No, really…I have been without a watt meter for over a year. This is a tragic thing for an engineer. What happened is that I lent my trusty P3 Kill-A-Watt Meter to a co-worker, who then quit and moved. He did kindly pay me for it on his last day, when he realized he’d never given it back, so there are no hard feelings…
Well, with the restart of this blog, it was obviously time to pickup a new watt meter. I decided to buy the Belkin Conserve meter based on the fact that the display is separate from the wall outlet. This makes it much easier to read…no more bending over to peer behind the desk.
I also picked up a new P3 Kill-A-Watt meter, because I missed my old one so dearly. Also, this is the watt meter that all other watt meters are judged by! See my previous article here:
Both of these power meters cost about $25. The P3 is loaded with many more features, such as monitoring phantom power, real power, line voltage, etc, but for the purpose of this blog all I looked at is the basic power monitoring function.
Of course I then needed to test these two meters against each other. Since the P3 is what I had been using, I wanted to make sure the Belkin reports similar wattage results for a given load. As with any power electronics, it is important to test the circuitry and different load levels to make sure results are consistent with draw. So, I used three household items to benchmark these two watt meters against each other. The items I selected are constant-load items, which means that the power usage doesn’t jump around much during the test. This makes things comparable.
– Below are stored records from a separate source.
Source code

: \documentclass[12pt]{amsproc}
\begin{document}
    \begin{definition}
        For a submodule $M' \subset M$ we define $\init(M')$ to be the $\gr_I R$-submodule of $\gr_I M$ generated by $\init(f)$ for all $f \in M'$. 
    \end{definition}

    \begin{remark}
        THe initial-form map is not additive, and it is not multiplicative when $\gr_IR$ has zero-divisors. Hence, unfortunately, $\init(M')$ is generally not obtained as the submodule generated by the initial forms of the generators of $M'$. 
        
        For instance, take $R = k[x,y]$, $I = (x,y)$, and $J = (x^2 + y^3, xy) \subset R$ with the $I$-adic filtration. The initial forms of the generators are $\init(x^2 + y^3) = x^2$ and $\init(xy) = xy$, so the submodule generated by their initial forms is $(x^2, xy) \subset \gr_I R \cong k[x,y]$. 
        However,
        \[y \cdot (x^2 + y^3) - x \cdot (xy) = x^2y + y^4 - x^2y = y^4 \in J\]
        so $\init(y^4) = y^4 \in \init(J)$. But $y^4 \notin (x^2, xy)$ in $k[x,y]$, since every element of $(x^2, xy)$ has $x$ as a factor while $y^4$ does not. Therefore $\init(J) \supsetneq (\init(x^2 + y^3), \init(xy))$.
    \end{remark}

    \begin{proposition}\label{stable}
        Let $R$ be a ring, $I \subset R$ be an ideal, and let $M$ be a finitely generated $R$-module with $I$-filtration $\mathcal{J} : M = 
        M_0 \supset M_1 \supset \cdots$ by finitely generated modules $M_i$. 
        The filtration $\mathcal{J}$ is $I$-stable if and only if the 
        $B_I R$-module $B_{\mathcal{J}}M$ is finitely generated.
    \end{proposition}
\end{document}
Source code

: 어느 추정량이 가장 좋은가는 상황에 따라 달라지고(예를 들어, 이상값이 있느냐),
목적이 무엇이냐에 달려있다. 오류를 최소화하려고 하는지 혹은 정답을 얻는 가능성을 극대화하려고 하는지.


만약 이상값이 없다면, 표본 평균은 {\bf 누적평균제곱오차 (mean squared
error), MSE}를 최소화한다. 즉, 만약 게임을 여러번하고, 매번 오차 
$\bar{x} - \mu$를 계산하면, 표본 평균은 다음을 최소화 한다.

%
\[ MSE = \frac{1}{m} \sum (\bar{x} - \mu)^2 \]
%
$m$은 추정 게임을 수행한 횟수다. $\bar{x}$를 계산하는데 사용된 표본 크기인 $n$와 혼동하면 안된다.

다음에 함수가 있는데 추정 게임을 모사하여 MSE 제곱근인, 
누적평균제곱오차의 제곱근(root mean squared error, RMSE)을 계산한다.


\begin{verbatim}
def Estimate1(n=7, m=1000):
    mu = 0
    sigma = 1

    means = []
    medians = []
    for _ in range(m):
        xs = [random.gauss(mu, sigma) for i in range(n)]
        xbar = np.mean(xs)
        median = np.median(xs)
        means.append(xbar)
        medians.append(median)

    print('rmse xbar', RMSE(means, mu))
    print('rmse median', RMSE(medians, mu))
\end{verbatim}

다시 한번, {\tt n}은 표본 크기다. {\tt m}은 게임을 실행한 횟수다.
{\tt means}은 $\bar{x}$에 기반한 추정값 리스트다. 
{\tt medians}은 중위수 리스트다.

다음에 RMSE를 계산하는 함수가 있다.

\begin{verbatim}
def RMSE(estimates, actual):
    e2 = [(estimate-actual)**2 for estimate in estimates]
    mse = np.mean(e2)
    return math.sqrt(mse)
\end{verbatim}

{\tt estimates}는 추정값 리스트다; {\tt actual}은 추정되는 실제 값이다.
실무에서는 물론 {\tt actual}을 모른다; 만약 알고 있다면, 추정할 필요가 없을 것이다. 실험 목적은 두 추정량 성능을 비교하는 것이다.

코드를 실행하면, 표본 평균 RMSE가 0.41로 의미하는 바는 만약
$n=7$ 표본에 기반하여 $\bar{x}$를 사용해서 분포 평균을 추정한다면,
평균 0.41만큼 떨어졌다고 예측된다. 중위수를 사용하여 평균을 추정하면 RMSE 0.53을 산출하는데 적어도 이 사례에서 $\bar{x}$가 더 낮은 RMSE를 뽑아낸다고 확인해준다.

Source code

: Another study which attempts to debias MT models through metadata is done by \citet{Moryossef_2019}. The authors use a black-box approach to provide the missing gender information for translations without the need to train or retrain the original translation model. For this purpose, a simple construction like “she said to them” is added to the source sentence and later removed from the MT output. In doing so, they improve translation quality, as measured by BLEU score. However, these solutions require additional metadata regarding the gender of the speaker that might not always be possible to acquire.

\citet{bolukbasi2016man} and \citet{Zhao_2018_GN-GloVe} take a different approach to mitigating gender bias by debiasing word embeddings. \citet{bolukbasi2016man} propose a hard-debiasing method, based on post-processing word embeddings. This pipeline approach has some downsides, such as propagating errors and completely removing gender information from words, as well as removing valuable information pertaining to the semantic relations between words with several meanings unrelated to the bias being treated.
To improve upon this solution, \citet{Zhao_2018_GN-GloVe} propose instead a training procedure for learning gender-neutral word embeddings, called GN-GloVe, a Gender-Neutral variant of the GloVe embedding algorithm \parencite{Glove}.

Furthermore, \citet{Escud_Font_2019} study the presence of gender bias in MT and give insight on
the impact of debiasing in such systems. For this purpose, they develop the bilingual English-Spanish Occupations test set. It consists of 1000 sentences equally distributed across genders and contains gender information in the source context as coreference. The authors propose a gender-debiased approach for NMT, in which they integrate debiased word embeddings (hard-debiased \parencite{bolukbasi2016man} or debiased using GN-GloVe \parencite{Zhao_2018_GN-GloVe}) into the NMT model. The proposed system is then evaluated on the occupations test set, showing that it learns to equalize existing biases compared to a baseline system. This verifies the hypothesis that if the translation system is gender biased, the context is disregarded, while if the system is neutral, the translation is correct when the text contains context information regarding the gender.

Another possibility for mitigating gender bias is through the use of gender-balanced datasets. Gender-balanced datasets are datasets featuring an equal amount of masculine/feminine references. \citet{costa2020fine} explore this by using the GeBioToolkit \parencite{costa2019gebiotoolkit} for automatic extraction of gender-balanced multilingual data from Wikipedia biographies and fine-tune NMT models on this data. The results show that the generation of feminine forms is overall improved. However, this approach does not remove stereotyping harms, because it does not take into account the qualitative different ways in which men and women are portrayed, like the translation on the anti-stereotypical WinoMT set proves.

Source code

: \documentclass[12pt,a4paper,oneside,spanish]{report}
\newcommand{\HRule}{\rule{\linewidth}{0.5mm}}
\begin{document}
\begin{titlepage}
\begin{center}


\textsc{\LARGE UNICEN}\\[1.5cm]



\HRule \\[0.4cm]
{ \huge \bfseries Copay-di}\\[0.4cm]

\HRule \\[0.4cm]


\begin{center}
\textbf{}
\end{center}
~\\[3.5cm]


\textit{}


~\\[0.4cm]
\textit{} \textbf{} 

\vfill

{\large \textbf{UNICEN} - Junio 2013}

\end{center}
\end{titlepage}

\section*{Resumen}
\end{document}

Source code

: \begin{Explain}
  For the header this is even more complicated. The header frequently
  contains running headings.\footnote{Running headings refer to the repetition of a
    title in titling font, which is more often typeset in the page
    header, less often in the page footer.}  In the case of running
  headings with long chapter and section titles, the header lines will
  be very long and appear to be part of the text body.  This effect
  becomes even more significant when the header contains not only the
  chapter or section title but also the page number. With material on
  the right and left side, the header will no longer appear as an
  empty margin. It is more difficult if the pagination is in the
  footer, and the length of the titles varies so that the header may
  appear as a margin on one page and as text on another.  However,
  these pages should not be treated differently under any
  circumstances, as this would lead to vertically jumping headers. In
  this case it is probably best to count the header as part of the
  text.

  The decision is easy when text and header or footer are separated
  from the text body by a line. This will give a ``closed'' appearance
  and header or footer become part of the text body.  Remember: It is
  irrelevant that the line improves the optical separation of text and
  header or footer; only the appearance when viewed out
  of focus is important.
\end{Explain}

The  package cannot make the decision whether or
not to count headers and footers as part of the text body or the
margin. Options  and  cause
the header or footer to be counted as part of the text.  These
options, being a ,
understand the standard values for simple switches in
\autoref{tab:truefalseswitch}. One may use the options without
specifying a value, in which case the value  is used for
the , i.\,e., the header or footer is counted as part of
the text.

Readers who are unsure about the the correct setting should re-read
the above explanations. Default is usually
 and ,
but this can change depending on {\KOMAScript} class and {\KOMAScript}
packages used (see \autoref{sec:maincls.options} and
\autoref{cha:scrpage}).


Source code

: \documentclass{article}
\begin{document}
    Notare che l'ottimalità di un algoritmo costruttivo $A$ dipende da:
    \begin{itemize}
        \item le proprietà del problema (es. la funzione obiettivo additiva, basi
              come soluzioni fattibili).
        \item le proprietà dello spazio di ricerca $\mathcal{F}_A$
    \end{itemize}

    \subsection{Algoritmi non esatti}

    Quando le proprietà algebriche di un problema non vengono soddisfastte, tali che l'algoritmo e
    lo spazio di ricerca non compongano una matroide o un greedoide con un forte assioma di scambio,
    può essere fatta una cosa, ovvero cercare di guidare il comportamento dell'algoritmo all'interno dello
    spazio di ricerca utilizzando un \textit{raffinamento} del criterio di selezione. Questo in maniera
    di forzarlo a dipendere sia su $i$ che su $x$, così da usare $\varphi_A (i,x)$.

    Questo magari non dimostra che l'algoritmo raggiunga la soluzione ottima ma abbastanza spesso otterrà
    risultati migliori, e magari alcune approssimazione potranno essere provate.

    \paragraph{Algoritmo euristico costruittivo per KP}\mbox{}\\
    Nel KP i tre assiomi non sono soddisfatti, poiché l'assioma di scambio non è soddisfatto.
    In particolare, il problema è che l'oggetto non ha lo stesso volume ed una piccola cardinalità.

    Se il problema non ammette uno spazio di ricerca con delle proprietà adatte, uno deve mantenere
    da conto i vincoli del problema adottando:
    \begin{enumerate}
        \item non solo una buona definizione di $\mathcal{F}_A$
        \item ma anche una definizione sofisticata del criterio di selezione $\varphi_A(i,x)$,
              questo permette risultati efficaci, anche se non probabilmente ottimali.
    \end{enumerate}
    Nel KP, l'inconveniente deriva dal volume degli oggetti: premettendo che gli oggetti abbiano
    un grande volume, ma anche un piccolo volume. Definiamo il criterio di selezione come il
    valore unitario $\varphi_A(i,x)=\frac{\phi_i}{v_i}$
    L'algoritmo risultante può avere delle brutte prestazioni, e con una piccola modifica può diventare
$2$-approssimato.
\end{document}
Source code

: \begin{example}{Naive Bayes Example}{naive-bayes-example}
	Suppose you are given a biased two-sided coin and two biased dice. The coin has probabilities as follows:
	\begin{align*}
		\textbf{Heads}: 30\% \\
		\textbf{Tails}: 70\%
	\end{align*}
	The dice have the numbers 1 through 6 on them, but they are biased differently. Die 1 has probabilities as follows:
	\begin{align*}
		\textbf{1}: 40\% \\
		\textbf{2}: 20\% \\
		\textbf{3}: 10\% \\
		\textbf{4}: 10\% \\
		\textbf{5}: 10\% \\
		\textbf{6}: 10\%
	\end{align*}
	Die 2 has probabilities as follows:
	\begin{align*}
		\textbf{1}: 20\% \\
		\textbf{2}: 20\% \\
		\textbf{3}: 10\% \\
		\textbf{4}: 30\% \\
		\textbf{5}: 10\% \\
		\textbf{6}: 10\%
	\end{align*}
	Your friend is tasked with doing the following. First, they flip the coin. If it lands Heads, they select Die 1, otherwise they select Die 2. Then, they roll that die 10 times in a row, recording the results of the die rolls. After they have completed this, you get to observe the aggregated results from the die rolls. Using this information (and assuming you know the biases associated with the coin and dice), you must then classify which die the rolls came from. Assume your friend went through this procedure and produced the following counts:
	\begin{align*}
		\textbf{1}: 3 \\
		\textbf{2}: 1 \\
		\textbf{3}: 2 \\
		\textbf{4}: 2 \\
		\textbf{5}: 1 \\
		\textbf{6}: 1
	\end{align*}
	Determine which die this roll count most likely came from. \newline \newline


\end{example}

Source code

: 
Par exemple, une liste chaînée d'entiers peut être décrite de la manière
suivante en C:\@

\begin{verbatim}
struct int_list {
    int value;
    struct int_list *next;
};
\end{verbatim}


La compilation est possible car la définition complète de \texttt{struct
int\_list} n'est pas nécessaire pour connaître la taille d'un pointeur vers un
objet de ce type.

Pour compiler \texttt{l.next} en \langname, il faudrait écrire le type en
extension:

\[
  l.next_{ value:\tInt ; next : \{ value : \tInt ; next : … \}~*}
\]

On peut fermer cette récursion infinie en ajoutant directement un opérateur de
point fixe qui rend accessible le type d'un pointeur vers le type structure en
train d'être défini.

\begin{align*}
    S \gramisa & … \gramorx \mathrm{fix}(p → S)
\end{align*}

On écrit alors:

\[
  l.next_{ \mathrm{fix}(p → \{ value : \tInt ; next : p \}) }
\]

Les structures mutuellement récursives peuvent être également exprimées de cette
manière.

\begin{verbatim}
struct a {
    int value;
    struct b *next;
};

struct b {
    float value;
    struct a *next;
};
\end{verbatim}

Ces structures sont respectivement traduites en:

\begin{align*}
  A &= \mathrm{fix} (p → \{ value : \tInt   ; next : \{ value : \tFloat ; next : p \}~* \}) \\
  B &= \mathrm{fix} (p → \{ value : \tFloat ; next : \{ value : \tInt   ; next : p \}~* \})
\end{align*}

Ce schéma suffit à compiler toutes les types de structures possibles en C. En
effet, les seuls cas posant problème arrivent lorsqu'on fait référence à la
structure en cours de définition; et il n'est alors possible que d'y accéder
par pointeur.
Using a computer here would have been difficult, because computer power consumption is all over the place depending on what the darn thing is thinking about in the background.
Test 1: Yamaha Piano
The trusty old Yamaha piano was used to test how these watt meters report power for a low-load condition. I set the piano playing one of the generic, annoying songs it came pre-programmed with (all of these songs are now annoying since our 2-year old plays them constantly on repeat). Anyway, here the new Belkin meter showed a slightly higher power consumption than the P3 (8.8 vs 8.2 watts). For these low power levels, the discrepancy was about 7%, which isn’t a great number. This would be a bit disconcerting if we were intending to measure the power consumption of low-draw devices. Thankfully, computers typically draw 100 watts or more.
Test 2: Humidifier
Our bedroom humidifier was used as a representative medium-load device. It draws nominally 40 watts, and some ultra-efficient desktops and many small laptops will have a power consumption in this range. Here, the Belkin meter reported a slightly lower power consumption than the P3 (33.7 vs 35.2 watts). The delta between meters in this case is about 4 percent, which is better than the low-load test but still annoying. Unfortunately, I didn’t have any convienant constant-load items in the 200-300 watt range, so the next test really ramps up the power.
Test 3: Space Heater
The space heater was used to represent a high-load. With a power draw near 900 watts, this would represent a monster desktop with multiple graphics cards. The Belkin reported two less watts consumed than the P3 (874 vs 876 watts). Here, the percent difference is only 0.2%. This is a good number.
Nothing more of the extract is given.